§ Problem requirements: Check every line of the entries for the string "used" and return the ones that contain it.

§ Supplied entries:
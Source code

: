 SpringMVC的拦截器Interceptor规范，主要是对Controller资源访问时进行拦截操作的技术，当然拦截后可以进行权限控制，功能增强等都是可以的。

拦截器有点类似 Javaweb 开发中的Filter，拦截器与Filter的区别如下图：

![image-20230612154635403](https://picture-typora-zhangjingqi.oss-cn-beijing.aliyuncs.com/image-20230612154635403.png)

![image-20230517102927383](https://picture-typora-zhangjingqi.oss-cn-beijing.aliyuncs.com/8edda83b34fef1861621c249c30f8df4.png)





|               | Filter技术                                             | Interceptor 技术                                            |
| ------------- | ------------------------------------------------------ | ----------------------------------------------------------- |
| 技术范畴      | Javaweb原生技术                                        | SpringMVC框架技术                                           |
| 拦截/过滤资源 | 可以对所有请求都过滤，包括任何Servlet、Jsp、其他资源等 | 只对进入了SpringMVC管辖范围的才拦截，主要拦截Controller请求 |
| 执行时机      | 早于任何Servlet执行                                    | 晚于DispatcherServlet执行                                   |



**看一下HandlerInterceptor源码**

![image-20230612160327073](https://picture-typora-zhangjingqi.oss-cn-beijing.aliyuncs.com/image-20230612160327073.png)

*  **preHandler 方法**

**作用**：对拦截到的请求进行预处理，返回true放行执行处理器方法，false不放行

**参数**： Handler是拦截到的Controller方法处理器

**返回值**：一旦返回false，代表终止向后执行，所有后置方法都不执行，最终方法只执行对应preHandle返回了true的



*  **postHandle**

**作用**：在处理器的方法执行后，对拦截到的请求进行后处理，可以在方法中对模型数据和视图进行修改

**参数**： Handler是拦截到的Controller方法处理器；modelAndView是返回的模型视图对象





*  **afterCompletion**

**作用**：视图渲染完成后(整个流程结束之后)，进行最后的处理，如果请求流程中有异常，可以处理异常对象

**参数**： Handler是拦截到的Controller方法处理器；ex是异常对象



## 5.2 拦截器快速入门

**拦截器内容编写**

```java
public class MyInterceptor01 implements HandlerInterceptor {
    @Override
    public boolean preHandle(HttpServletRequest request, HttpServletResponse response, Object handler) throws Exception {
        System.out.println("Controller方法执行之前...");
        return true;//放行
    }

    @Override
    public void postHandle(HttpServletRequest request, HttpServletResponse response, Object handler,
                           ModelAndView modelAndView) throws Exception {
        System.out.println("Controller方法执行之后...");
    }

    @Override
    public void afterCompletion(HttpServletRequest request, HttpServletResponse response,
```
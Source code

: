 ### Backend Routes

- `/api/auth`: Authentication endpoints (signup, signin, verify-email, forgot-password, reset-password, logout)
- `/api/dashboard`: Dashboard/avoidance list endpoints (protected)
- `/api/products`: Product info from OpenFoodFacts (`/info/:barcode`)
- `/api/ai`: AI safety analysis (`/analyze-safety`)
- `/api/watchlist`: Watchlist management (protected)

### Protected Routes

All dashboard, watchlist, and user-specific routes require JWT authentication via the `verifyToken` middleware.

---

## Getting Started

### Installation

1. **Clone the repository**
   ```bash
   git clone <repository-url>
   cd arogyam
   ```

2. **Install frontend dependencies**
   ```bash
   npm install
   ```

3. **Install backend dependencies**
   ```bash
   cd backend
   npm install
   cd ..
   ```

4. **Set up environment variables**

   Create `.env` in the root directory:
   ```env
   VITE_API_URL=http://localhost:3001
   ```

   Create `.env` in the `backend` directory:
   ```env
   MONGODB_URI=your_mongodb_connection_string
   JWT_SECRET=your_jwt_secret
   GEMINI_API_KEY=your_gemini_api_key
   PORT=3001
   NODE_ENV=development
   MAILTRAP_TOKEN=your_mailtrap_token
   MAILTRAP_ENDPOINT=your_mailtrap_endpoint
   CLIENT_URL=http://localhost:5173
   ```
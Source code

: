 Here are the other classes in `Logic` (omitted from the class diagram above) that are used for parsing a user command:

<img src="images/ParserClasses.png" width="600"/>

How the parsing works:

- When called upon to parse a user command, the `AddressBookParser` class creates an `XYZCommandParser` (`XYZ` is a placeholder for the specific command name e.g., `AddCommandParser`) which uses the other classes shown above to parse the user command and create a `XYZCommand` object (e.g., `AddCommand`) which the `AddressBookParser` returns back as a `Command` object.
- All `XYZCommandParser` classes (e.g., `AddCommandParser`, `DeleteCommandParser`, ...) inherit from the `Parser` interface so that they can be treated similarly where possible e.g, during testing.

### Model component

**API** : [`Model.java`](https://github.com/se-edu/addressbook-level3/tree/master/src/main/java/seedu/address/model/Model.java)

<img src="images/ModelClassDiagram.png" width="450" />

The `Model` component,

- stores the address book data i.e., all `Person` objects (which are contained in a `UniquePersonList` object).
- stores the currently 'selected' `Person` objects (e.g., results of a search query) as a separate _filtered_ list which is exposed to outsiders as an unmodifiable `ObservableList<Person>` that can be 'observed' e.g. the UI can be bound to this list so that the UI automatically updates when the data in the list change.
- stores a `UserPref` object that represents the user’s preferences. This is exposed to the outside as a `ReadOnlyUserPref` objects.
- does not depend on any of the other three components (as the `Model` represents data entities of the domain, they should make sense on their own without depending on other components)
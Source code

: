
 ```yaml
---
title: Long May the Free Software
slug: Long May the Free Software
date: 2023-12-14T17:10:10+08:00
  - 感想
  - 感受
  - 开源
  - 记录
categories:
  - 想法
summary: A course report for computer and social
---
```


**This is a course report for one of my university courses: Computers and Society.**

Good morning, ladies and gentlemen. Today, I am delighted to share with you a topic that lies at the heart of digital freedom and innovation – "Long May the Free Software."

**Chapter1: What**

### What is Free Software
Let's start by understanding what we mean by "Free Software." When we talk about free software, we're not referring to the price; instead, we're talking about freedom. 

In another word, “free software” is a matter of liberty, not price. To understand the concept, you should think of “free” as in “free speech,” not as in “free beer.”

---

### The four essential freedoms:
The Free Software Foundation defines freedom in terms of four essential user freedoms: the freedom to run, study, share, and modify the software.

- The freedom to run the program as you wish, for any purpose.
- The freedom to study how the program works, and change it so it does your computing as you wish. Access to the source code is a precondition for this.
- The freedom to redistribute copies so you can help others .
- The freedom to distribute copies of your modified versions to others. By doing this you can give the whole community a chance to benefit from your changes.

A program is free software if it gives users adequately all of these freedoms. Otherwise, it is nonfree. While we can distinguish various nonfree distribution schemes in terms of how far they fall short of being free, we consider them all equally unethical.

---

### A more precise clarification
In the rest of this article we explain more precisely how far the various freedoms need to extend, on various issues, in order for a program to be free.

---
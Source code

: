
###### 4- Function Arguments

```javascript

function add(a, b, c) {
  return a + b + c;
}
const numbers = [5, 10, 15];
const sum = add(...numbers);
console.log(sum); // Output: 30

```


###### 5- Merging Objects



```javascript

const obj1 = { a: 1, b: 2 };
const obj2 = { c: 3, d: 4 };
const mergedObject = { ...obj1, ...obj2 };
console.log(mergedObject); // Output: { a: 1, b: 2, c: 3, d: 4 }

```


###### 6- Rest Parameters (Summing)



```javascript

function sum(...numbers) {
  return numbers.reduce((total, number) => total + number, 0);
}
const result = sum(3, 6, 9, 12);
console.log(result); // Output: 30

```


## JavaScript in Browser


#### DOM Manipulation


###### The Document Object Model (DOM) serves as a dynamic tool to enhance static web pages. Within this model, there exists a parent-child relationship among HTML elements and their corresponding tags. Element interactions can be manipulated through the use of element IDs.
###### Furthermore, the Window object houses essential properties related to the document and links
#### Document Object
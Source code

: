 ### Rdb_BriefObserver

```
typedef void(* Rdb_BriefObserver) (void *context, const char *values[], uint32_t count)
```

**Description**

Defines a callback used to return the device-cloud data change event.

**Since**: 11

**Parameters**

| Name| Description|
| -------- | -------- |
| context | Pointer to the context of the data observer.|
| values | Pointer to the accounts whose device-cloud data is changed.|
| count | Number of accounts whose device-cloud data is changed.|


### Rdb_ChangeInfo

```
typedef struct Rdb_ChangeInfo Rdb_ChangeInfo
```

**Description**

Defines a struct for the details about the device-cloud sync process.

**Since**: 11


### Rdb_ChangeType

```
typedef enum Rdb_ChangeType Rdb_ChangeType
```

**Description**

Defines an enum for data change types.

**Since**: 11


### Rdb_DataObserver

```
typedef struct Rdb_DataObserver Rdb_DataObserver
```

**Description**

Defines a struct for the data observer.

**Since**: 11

§ Response to the task:
: Here are the other classes in `Logic` (omitted from the class diagram above) that are used for parsing a user command:
Defines a callback used to return the device-cloud data change event.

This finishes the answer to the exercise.